Kadına Yönelik Şiddete Karşı Uluslararası Mücadele Günü Programı’nda konuşan Cumhurbaşkanı Erdoğan, İstanbul Sözleşmesi’nden çıkmanın kadına şiddetle mücadeleye olumsuz bir etkisi olmadığını vurguladı.
Cumhurbaşkanı Recep Tayyip Erdoğan, Haliç Üniversitesi’nde Kadına Yönelik Şiddete Karşı Uluslararası Mücadele Günü Programı’nda açıklamalarda bulundu. İstanbul Sözleşmesi’ne vurgu yapan Erdoğan, Türkiye’yi işgal olmakla itham eden operacı Pervin Chakar’ın elini öpen CHP Genel Başkanı Özgür Özel’e de göndermede bulundu.

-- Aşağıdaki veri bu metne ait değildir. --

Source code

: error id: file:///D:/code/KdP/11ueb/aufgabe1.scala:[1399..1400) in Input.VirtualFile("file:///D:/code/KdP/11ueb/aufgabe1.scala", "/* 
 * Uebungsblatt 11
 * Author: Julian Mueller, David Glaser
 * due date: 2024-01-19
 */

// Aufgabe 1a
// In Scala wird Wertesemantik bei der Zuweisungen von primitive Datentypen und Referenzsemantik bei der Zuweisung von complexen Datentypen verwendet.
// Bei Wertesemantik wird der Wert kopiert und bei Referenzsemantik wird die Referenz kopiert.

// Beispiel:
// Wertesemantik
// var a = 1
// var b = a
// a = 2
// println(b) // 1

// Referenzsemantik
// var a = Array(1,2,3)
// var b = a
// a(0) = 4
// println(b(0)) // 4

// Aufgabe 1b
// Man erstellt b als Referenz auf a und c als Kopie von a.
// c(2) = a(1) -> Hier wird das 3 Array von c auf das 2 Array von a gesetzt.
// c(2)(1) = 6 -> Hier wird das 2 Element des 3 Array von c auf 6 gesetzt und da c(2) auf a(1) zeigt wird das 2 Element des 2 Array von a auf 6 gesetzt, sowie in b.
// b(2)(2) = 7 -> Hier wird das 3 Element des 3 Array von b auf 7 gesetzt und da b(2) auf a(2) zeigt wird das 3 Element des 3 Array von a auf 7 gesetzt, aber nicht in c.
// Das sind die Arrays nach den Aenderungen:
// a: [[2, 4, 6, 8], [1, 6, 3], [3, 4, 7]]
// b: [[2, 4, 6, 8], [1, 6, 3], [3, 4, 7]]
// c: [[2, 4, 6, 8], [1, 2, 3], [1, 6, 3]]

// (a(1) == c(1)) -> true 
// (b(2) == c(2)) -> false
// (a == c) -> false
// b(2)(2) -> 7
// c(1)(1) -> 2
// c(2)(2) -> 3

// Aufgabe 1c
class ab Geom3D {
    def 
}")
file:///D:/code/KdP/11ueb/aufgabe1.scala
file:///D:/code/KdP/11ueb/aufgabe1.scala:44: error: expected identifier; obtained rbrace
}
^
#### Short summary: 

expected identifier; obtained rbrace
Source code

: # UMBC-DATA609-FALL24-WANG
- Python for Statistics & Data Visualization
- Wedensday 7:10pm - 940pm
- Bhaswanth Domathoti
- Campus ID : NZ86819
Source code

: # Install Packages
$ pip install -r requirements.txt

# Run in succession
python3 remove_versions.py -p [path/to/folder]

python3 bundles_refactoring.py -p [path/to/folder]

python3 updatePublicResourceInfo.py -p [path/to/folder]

İSTANBUL SÖZLEŞMESİ ÇIKIŞI
İstanbul Sözleşmesi’nden çıkmanın kadına şiddetle mücadeleye olumsuz bir etkisi olmadığına dikkat çeken Erdoğan, “Ülkemizde kadına yönelik şiddet ile mücadelede en büyük devrimi 2012 yılında çıkardığımız 6284 sayılı Ailenin Korunması ve Kadına Karşı Şiddetin Önlenmesi Kanunu ile yaptık. Marjinal grupların ve sapkın akınların istismar malzemesi haline gelen İstanbul Sözleşmesi’nden çekilmemizin kadınların hakları ve onlara yönelik şiddetle mücadeleye en küçük bir olumsuz etkisi olmamıştır. Bu konuda belli çevreler tarafından yürütülen tezviratın hiçbir temeli hiçbir dayanağı yoktur. Çünkü mücadelenin asıl somut araçları 6284 sayılı kanın başta olmak üzere hukukumuza derç ettiğimiz mevzuat ile zihinlerde gerçekleştirdiğimiz dönüşümdür. Bu kanun kadın hakları ve ailenin korunması açısından spekülasyonlara kurban edilemeyecek kadar mühim bir kazanımdır. Bu kazanımların örselenmesine kesinlikle izin vermeyeceğiz. Elbette kanunun mahiyetinde ve uygulanmasında sorunlar varsa çözecek, eksikler varsa giderecek, daha da güçlendirilmesi gereken unsurlar varsa gereğini mutlaka yapacağız” dedi.
ÖZGÜR ÖZEL’E GÖNDERME
Açıklamasının devamında operacı Pervin Chakar’ın elini öpen CHP lideri Özgür Özel’e de göndermede bulunan Erdoğan, “Bu ülkede eli öpülecek kadın aranıyorsa onlar şehitlerimizin anneleri ve eşleridir. 15 Temmuz gecesi direnen demokrasi neferleridir” ifadelerine yer verdi.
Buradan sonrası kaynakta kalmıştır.